*Heidegger e o círculo hermenêutico*

Yuri Fagundes

O círculo da compreensão (hermeneutischer Zirkel) em Heidegger não é um defeito lógico nem um vício metodológico, mas a estrutura ontológica própria de todo compreender humano. Ele indica que compreender é sempre mover-se entre o todo e as partes a partir de uma pré-compreensão. Vou expor em camadas, para evitar a leitura escolarizada do tema.

1. O problema clássico: círculo como falácia

Na tradição lógica e metodológica moderna, “circularidade” significa erro: explicar algo pressupondo aquilo mesmo que deveria ser explicado.

Ex.: “A Escritura é verdadeira porque é inspirada; é inspirada porque é Escritura.” 

Para Heidegger, essa crítica só vale no plano da justificação lógica, não no plano do acontecimento da compreensão.


2. A tese heideggeriana fundamental

Em Ser e Tempo (§32), Heidegger afirma:

Todo compreender já se move num círculo, porque só compreendemos algo a partir de um horizonte prévio de sentido.

Ou, em termos ontológicos:

O Dasein nunca encontra um ente como puro dado neutro.

Ele sempre o encontra como algo, isto é, interpretado.

3. A estrutura tripla da pré-compreensão

O círculo hermenêutico se funda em três momentos estruturais do compreender:

a) Vorhabe – “ter prévio”

O campo de referências práticas e existenciais já disponíveis.

Ex.: Só compreendo um martelo porque já estou num mundo de construção, uso, finalidade.

b) Vorsicht – “ver prévio”

A perspectiva sob a qual algo é visto.

Ex.: Vejo o martelo como ferramenta, não como objeto físico isolado. 

c) Vorgriff – “conceito prévio”

As articulações conceituais ou linguísticas que já operam implicitamente.

Ex.: “Ferramenta”, “uso”, “finalidade”, “conserto” já estruturam o sentido. 

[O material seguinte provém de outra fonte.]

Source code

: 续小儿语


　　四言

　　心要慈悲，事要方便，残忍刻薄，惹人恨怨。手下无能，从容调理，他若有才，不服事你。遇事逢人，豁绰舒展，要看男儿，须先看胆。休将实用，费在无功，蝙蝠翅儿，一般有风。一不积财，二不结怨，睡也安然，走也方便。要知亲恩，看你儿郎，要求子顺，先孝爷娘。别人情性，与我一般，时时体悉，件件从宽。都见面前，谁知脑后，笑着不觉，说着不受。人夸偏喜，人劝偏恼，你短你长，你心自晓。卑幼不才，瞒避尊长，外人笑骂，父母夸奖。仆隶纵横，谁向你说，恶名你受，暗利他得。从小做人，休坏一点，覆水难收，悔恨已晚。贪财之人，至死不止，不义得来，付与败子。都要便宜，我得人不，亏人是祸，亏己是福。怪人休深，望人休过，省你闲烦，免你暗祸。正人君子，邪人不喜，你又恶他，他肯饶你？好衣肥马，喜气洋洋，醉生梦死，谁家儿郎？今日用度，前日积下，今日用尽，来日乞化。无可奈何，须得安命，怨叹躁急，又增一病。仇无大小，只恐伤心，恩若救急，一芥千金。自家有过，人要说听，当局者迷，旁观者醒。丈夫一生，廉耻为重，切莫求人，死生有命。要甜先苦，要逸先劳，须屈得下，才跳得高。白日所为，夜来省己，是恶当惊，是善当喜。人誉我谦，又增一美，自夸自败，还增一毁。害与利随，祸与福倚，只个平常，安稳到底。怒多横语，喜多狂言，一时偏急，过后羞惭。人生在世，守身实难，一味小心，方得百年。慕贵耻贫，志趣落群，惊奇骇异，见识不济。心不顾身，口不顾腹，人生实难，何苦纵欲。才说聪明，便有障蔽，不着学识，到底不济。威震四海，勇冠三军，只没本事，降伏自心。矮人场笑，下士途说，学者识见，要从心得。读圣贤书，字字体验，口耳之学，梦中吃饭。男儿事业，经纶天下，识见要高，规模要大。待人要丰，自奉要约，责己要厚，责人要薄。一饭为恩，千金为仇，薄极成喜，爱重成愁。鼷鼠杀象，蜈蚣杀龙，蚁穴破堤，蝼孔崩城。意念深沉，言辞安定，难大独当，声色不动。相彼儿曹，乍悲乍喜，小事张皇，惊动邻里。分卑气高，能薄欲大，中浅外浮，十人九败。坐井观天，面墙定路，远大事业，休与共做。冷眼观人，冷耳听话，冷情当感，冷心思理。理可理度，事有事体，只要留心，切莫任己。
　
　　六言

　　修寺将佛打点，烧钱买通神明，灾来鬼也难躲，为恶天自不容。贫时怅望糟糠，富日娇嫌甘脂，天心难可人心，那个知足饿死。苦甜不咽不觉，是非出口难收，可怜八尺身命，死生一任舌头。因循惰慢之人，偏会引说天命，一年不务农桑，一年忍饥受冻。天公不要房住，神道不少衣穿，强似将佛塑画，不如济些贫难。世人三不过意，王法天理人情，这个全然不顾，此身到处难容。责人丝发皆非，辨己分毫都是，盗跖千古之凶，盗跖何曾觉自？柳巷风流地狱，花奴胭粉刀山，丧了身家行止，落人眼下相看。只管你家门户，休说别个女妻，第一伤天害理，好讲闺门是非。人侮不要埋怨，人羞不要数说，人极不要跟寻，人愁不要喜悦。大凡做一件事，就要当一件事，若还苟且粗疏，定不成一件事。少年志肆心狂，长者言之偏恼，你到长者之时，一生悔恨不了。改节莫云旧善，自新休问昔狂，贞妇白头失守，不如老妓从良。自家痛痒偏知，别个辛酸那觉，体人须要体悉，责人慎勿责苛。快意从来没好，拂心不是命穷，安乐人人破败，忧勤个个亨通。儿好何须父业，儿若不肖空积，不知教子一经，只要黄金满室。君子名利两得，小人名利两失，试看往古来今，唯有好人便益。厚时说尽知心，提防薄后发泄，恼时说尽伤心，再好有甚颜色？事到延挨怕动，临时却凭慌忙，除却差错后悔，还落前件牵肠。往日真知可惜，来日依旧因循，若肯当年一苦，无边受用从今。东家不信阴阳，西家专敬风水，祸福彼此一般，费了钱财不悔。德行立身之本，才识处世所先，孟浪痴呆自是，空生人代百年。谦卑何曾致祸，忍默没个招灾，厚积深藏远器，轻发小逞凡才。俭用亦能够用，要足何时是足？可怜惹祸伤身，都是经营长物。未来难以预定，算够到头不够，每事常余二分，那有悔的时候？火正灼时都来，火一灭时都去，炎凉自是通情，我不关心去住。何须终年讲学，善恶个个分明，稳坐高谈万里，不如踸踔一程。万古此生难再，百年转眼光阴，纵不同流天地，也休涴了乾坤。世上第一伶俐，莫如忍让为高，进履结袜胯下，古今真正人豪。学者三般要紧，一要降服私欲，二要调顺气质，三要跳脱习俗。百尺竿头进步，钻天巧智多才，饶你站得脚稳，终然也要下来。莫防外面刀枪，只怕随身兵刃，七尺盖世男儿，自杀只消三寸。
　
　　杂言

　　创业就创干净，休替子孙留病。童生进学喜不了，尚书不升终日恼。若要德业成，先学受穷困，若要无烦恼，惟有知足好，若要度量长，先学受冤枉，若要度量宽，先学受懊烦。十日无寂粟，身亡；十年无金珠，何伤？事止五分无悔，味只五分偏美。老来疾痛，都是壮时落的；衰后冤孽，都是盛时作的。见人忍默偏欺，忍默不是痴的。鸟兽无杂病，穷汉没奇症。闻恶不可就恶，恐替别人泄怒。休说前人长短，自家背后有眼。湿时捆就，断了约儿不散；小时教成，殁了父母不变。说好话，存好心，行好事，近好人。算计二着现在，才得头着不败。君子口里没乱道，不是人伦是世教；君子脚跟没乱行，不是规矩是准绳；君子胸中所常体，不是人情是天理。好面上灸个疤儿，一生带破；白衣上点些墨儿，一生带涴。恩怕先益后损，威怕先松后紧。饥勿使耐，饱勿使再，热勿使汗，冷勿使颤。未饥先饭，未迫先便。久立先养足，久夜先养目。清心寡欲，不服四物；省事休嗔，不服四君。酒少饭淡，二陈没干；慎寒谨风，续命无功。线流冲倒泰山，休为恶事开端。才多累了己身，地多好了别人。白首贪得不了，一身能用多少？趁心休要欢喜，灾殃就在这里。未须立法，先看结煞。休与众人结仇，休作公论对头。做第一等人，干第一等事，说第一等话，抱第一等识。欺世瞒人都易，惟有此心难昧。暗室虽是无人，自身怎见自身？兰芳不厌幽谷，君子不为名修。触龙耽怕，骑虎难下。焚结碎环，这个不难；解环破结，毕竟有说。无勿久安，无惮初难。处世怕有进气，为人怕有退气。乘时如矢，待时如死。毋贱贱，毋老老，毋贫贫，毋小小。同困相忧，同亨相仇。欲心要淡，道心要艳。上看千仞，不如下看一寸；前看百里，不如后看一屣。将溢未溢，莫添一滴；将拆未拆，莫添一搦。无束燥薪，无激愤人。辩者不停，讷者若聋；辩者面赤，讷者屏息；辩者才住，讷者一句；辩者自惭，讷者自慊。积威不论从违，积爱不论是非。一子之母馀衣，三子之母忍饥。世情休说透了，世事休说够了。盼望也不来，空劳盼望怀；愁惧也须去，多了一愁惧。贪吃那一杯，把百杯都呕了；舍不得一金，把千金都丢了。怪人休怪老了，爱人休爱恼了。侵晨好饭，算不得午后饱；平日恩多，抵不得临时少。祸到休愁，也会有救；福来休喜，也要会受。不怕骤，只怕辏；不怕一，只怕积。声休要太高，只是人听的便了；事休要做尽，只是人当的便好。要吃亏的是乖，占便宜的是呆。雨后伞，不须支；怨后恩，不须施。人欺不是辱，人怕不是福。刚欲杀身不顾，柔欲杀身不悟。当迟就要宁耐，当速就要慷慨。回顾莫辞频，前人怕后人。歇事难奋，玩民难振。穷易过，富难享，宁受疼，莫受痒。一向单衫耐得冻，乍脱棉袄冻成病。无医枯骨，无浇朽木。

Esses três momentos não são escolhas subjetivas, mas pertencem ao modo de ser do Dasein.

4. O movimento circular propriamente dito

O círculo não é um ponto fechado, mas um movimento:

Compreendo o todo (um texto, um mundo, uma prática)

A partir disso, interpreto as partes

As partes, por sua vez, reconfiguram o todo

O todo retorna transformado, e o processo recomeça

Esse movimento é espiral, não círculo vicioso.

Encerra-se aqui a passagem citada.